Why am I able to perform floating point operations inside a Linux kernel module?
Asked Answered
N

4

19

I'm running on an x86 CentOS 6.3 (kernel v2.6.32) system.

I compiled the following function into a bare-bones character driver module as an experiment to see how the Linux kernel reacts to floating point operations.

static unsigned floatstuff(void){
    float x = 3.14;
    x *= 2.5;
    return x;
}

...

printk(KERN_INFO "x: %u", x);

The code compiled (which wasn't expecting) so I inserted the module and checked the log with dmesg. The log showed: x: 7.

This seems strange; I thought you couldn't perform floating point operations in the Linux kernel -- save some exceptions such as kernel_fpu_begin(). How did the module perform the floating point operation?

Is this because I'm on an x86 processor?

Nadbus answered 8/4, 2013 at 16:9 Comment(6)
Why wouldn't a kernel be able to do floating-point operations?Unpeg
Why are you so surprised? A kernel module is, after all, just another piece of code to be executed by the CPU. As long as it can execute the opcodes you throw at it, you're fine.Doenitz
Also, it's quite possible that the arithmetic is performed during the compilation and all that remains is a return 7;.Humes
@DanielFischer You are correct: the floating point operations were being optimized out. I now get the following error when I try to perform the operations: Unknown symbol _mulsf3. Is this the error I was expecting (that the floating point multiplication can't be performed)?Nadbus
This is already answered here: stackoverflow.com/questions/13886338/… The question is more of a not-so-correct statement the answer is explanatory. And you can do FP in kernel.Nomi
kernel_fpu_begin() / end is necessary to not break user-space FPU state. Without it, you can do FP in the kernel, but you will corrupt the FPU state of the current process. Linux does lazy FPU context saving, because some processes don't use the FPU or SSE registers at all. (More and more processes do use SSE, though.)Allophone
A
19

I thought you couldn't perform floating point operations in the Linux kernel

You can't safely: failure to use kernel_fpu_begin() / kernel_fpu_end() doesn't mean FPU instructions will fault (not on x86 at least).

Instead it will silently corrupt user-space's FPU state. This is bad; don't do that.

The compiler doesn't know what kernel_fpu_begin() means, so it can't check / warn about code that compiles to FPU instructions outside of FPU-begin regions.

There may be a debug mode where the kernel does disable SSE, x87, and MMX instructions outside of kernel_fpu_begin / end regions, but that would be slower and isn't done by default.

It is possible, though: setting CR0::TS = 1 makes x87 instructions fault, so lazy FPU context switching is possible, and there are other bits for SSE and AVX.


There are many ways for buggy kernel code to cause serious problems. This is just one of many. In C, you pretty much always know when you're using floating point (unless a typo results in a 1. constant or something in a context that actually compiles).


Why is the FP architectural state different from integer?

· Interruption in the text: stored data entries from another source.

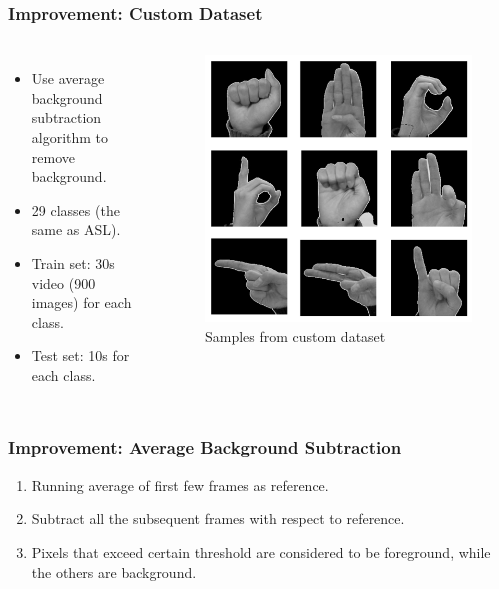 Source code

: \documentclass[handout]{beamer}
\begin{document}
\begin{frame}
\frametitle{Improvement: Custom Dataset}

\begin{columns}
\begin{itemize}
	\item Use average background subtraction algorithm to remove background.
	\item 29 classes (the same as ASL).
	\item Train set: 30s video (900 images) for each class.
	\item Test set: 10s for each class.
\end{itemize}


\begin{figure}
\begin{center}
\includegraphics[width=0.9\linewidth]{imgs/dataset.png}
\end{center}
\caption{Samples from custom dataset}
\end{figure}


\end{columns}


\end{frame}

\begin{frame}
\frametitle{Improvement: Average Background Subtraction}

\begin{enumerate}
	\item Running average of first few frames as reference.
	\item Subtract all the subsequent frames with respect to reference.
	\item Pixels that exceed certain threshold are considered to be foreground, while the others are background.
\end{enumerate}

\end{frame}
\end{document}
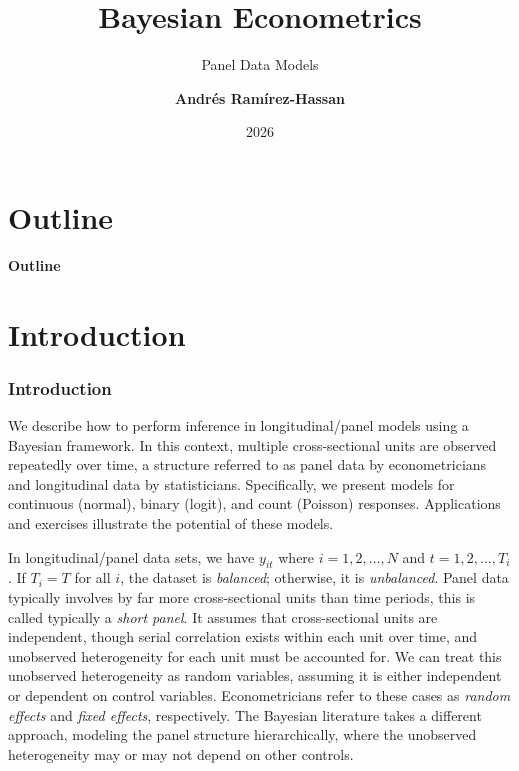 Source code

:\documentclass[12pt, compress]{beamer}
\title{Bayesian Econometrics}
\subtitle{Panel Data Models}
\date{2026}
\author[Andr\'e Ram\'irez H.]{\textbf{Andr\'es Ram\'irez-Hassan}}
\institute[EAFIT]{\small{Universidad EAFIT\\School of Finance, Economics and Government}}
\begin{document}
	
	\maketitle
	
	
	
	
	\section*{Outline}
	\begin{frame}
		\textbf{\Large{Outline}}
		\tableofcontents
	\end{frame}
	
\section{Introduction}
	
\begin{frame}
	\frametitle{Introduction}
We describe how to perform inference in longitudinal/panel models using a Bayesian framework. In this context, multiple cross-sectional units are observed repeatedly over time, a structure referred to as panel data by econometricians and longitudinal data by statisticians. Specifically, we present models for continuous (normal), binary (logit), and count (Poisson) responses. Applications and exercises illustrate the potential of these models.

In longitudinal/panel data sets, we have $y_{it}$ where $i=1,2,\dots,N$ and $t=1,2,\dots,T_i$. If $T_i=T$ for all $i$, the dataset is \textit{balanced}; otherwise, it is \textit{unbalanced}. Panel data typically involves by far more cross-sectional units than time periods, this is called typically a \textit{short panel}. It assumes that cross-sectional units are independent, though serial correlation exists within each unit over time, and unobserved heterogeneity for each unit must be accounted for. We can treat this unobserved heterogeneity as random variables, assuming it is either independent or dependent on control variables. Econometricians refer to these cases as \textit{random effects} and \textit{fixed effects}, respectively. The Bayesian literature takes a different approach, modeling the panel structure hierarchically, where the unobserved heterogeneity may or may not depend on other controls.
\end{frame}
\end{document}
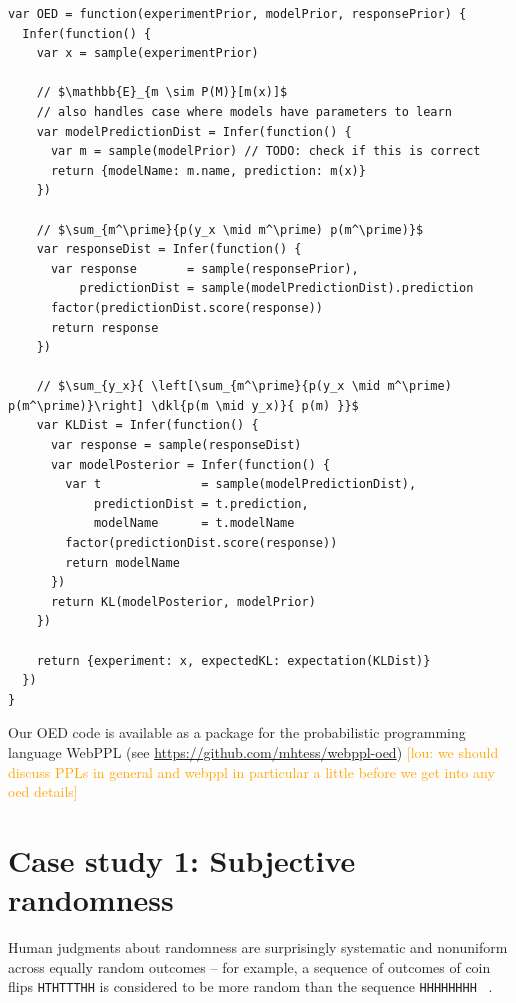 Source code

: \documentclass{article}
\newcommand{\dkl}{D_\mathrm{KL}\infdivx}
\newcommand{\lou}[1]{\textcolor{orange}{[lou: #1]}}
\begin{document}
\begin{minipage}{\linewidth}
\begin{lstlisting}[mathescape, label={code:oed-pp}, caption = OED as a probabilistic program]
var OED = function(experimentPrior, modelPrior, responsePrior) {
  Infer(function() {
    var x = sample(experimentPrior)

    // $\mathbb{E}_{m \sim P(M)}[m(x)]$
    // also handles case where models have parameters to learn
    var modelPredictionDist = Infer(function() {
      var m = sample(modelPrior) // TODO: check if this is correct
      return {modelName: m.name, prediction: m(x)}
    })

    // $\sum_{m^\prime}{p(y_x \mid m^\prime) p(m^\prime)}$
    var responseDist = Infer(function() {
      var response       = sample(responsePrior),
          predictionDist = sample(modelPredictionDist).prediction
      factor(predictionDist.score(response))
      return response
    })

    // $\sum_{y_x}{ \left[\sum_{m^\prime}{p(y_x \mid m^\prime) p(m^\prime)}\right] \dkl{p(m \mid y_x)}{ p(m) }}$
    var KLDist = Infer(function() {
      var response = sample(responseDist)
      var modelPosterior = Infer(function() {
        var t              = sample(modelPredictionDist),
            predictionDist = t.prediction,
            modelName      = t.modelName
        factor(predictionDist.score(response))
        return modelName
      })
      return KL(modelPosterior, modelPrior)
    })

    return {experiment: x, expectedKL: expectation(KLDist)}
  })
}
\end{lstlisting}
\end{minipage}

Our OED code is available as a package for the probabilistic programming language WebPPL \cite{dippl} (see  \url{https://github.com/mhtess/webppl-oed})
\lou{we should discuss PPLs in general and webppl in particular a little before we get into any oed details}

\section{Case study 1: Subjective randomness}
\label{s:tutorial}

Human judgments about randomness are surprisingly systematic and nonuniform across equally random outcomes -- for example, a sequence of outcomes of coin flips \lstinline{HTHTTTHH} is considered to be more random than the sequence \lstinline{HHHHHHHH} ~\cite{goodfellow38:jep, griffiths01:cogsci}.
\end{document}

Linux has to save/restore the integer state any time it enters/exits the kernel. All code needs to use integer registers (except for a giant straight-line block of FPU computation that ends with a jmp instead of a ret (ret modifies rsp).)

But kernel code avoids FPU generally, so Linux leaves the FPU state unsaved on entry from a system call, only saving before an actual context switch to a different user-space process or on kernel_fpu_begin. Otherwise, it's common to return to the same user-space process on the same core, so FPU state doesn't need to be restored because the kernel didn't touch it. (And this is where corruption would happen if a kernel task actually did modify the FPU state. I think this goes both ways: user-space could also corrupt your FPU state).

The integer state is fairly small, only 16x 64-bit registers + RFLAGS and segment regs. FPU state is more than twice as large even without AVX: 8x 80-bit x87 registers, and 16x XMM or YMM, or 32x ZMM registers (+ MXCSR, and x87 status + control words). Also the MPX bnd0-4 registers are lumped in with "FPU". At this point "FPU state" just means all non-integer registers. On my Skylake, dmesg says x86/fpu: Enabled xstate features 0x1f, context size is 960 bytes, using 'compacted' format.

See Understanding FPU usage in linux kernel; modern Linux doesn't do lazy FPU context switches by default for context switches (only for kernel/user transitions). (But that article explains what Lazy is.)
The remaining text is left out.